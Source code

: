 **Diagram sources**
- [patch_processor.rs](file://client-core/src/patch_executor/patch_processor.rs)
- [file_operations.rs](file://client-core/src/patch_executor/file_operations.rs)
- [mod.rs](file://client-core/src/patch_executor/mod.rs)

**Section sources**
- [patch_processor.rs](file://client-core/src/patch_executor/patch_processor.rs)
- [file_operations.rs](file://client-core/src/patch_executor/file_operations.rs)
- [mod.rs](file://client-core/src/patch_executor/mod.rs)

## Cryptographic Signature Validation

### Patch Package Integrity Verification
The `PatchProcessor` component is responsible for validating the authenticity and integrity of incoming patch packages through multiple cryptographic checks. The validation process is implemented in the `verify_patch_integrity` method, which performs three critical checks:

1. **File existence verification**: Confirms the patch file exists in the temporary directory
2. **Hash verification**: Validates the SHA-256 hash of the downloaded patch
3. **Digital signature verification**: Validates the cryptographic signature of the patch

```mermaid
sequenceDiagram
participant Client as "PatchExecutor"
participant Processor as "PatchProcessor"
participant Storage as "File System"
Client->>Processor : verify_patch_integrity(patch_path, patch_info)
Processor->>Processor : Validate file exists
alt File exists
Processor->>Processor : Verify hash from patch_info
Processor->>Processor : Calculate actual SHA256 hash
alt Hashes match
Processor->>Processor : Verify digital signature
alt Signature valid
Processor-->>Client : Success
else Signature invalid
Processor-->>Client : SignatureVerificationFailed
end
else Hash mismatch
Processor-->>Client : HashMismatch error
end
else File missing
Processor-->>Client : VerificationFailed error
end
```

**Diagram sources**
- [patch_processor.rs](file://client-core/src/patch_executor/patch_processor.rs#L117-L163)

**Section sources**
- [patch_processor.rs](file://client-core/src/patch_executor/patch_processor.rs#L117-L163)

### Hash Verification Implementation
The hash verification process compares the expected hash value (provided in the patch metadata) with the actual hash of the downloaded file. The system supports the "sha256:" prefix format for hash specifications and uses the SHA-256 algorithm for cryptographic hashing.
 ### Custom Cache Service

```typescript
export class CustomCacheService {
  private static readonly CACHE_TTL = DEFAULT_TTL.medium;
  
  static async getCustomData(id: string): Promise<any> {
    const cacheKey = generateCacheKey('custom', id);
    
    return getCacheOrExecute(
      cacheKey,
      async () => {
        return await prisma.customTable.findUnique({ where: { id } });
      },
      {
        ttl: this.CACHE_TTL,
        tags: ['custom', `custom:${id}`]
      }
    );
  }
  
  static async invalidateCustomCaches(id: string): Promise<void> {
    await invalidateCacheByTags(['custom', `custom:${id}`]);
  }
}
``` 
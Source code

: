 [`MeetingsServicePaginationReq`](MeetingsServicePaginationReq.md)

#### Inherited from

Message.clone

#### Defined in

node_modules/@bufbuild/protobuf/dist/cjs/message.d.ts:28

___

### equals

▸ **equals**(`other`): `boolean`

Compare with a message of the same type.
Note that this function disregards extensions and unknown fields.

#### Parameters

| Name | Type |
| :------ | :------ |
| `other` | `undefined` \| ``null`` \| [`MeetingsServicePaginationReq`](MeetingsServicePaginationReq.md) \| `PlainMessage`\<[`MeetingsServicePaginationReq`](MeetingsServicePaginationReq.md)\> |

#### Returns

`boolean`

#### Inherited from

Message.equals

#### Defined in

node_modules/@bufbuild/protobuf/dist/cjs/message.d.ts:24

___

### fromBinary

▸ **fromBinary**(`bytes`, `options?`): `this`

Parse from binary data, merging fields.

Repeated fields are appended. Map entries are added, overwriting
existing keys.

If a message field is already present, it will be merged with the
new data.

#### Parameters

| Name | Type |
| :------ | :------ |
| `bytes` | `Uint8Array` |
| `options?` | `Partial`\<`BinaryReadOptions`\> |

========================================================================

* _DESCRIPTION OF THE TASK_:
In the lines above, locate the string "protobuf". Copy every line where it occurs.

* _OUTPUT_:
node_modules/@bufbuild/protobuf/dist/cjs/message.d.ts:28
node_modules/@bufbuild/protobuf/dist/cjs/message.d.ts:24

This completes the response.